Christine Lagarde, Managing Director of the IMF, insists as Spiegel Online International reports, that

For Greece to recover…creditor countries would have to forgive the government in Athens a large share of its debt.  “Nothing else will work[.]”

After all,

given that Greece will be unable to reach the target [of debt to GDP, originally 120% by 2020] on its own, European creditors have little choice but to forgive a portion of the debt they hold, Lagarde insists.

Additionally,

Senior troika representatives, including ECB Executive Board member Jörg Asmussen, Thomas Wieser, the president of the Euro Working Group, and IMF representative Paul Thompson, are campaigning for a debt haircut, especially among smaller member states.  Their goal is to reduce Greece’s 2020 debt level from the 144 percent of GDP that it would likely be without any kind of debt forgiveness, to just 70 percent.  To achieve the latter number, creditor countries would have to waive half of their claims.

The proposed haircut (of which the just concluded deal is a down payment) is a default, as was the prior haircut forced onto Greece’s many private creditors.  And here we are again.

These worthies are conflating default and forgiveness with bankruptcy, and that’s why we’re here again.

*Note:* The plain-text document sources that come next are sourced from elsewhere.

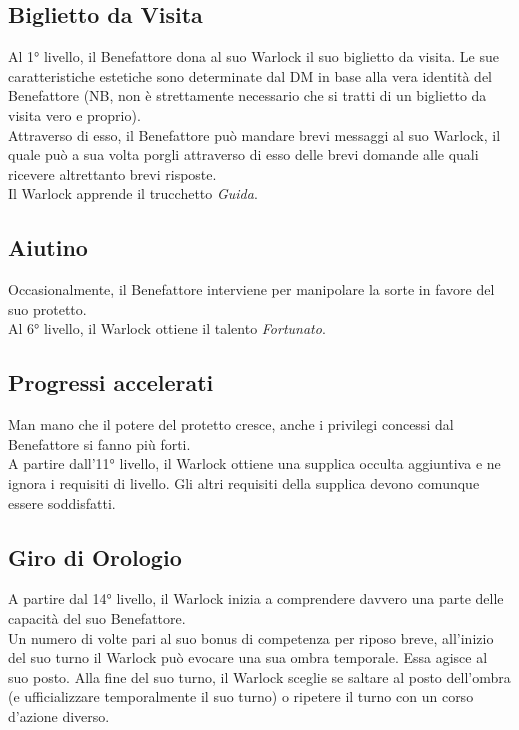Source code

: \subsection{Biglietto da Visita}
Al 1° livello, il Benefattore dona al suo Warlock il suo biglietto da visita. Le sue caratteristiche estetiche sono determinate dal DM in base alla vera identità del Benefattore (NB, non è strettamente necessario che si tratti di un biglietto da visita vero e proprio).\\
Attraverso di esso, il Benefattore può mandare brevi messaggi al suo Warlock, il quale può a sua volta porgli attraverso di esso delle brevi domande alle quali ricevere altrettanto brevi risposte.\\
Il Warlock apprende il trucchetto \textit{Guida}.

\subsection{Aiutino}
Occasionalmente, il Benefattore interviene per manipolare la sorte in favore del suo protetto.\\
Al 6° livello, il Warlock ottiene il talento \textit{Fortunato}.

\subsection{Progressi accelerati}
Man mano che il potere del protetto cresce, anche i privilegi concessi dal Benefattore si fanno più forti.\\
A partire dall'11° livello, il Warlock ottiene una supplica occulta aggiuntiva e ne ignora i requisiti di livello. Gli altri requisiti della supplica devono comunque essere soddisfatti.

\subsection{Giro di Orologio}
A partire dal 14° livello, il Warlock inizia a comprendere davvero una parte delle capacità del suo Benefattore.\\
Un numero di volte pari al suo bonus di competenza per riposo breve, all'inizio del suo turno il Warlock può evocare una sua ombra temporale. Essa agisce al suo posto. Alla fine del suo turno, il Warlock sceglie se saltare al posto dell'ombra (e ufficializzare temporalmente il suo turno) o ripetere il turno con un corso d'azione diverso.

%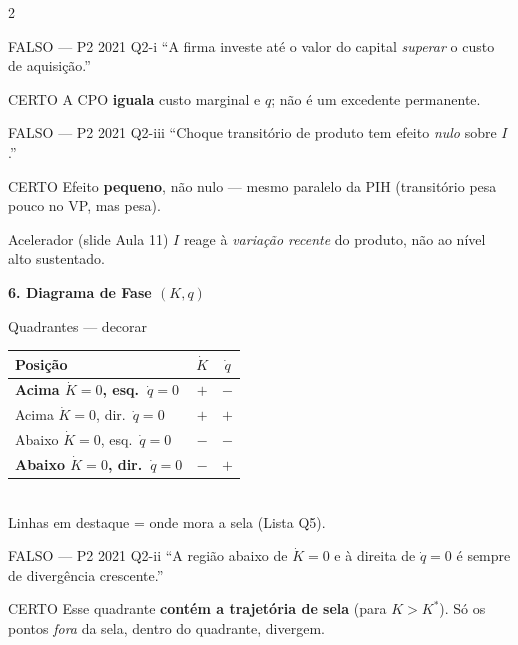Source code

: \documentclass[10pt, a4paper]{article}
\begin{document}
\begin{multicols}{2}
\begin{errobox}{FALSO --- P2 2021 Q2-i}
``A firma investe até o valor do capital \emph{superar} o custo de aquisição.''
\end{errobox}
\vspace{0.3em}
\begin{certobox}{CERTO}
A CPO \textbf{iguala} custo marginal e $q$; não é um excedente permanente.
\end{certobox}

\begin{errobox}{FALSO --- P2 2021 Q2-iii}
``Choque transitório de produto tem efeito \emph{nulo} sobre $I$.''
\end{errobox}
\vspace{0.3em}
\begin{certobox}{CERTO}
Efeito \textbf{pequeno}, não nulo --- mesmo paralelo da PIH (transitório
pesa pouco no VP, mas pesa).
\end{certobox}

\begin{certobox}{Acelerador (slide Aula 11)}
$I$ reage à \emph{variação recente} do produto, não ao nível alto sustentado.
\end{certobox}

\vspace{0.5em}
\textbf{\color{azul}\large 6. Diagrama de Fase $(K,q)$}

\begin{certobox}{Quadrantes --- decorar}
\begin{tabular}{lcc}
\toprule
Posição & $\dot K$ & $\dot q$ \\
\midrule
\textbf{Acima $\dot K{=}0$, esq.\ $\dot q{=}0$} & $+$ & $-$ \\
Acima $\dot K{=}0$, dir.\ $\dot q{=}0$ & $+$ & $+$ \\
Abaixo $\dot K{=}0$, esq.\ $\dot q{=}0$ & $-$ & $-$ \\
\textbf{Abaixo $\dot K{=}0$, dir.\ $\dot q{=}0$} & $-$ & $+$ \\
\bottomrule
\end{tabular}\\
\small Linhas em destaque = onde mora a sela (Lista Q5).
\end{certobox}

\begin{errobox}{FALSO --- P2 2021 Q2-ii}
``A região abaixo de $\dot K=0$ e à direita de $\dot q=0$ é sempre de
divergência crescente.''
\end{errobox}
\vspace{0.3em}
\begin{certobox}{CERTO}
Esse quadrante \textbf{contém a trajetória de sela} (para $K>K^*$). Só os
pontos \emph{fora} da sela, dentro do quadrante, divergem.
\end{certobox}


\end{multicols}
\end{document}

Default must come through a Greek bankruptcy, not through the EU, or the IMF, condoning irresponsibility by saying, “Forget it; consider our erstwhile loans to be grants.”  Forgiveness, which approaches a bankruptcy outcome, doesn’t achieve the new beginning that a bankruptcy would; it merely condones past irresponsibility without an actual write-off and fresh start—albeit with a poorer credit rating.  But what’s the Greek credit rating, functionally, now?  “The situation in Greece is scaring away private investors.”

And all of this shows the original folly of bailing out Greece.  And the similarly original folly of the tactic in the US.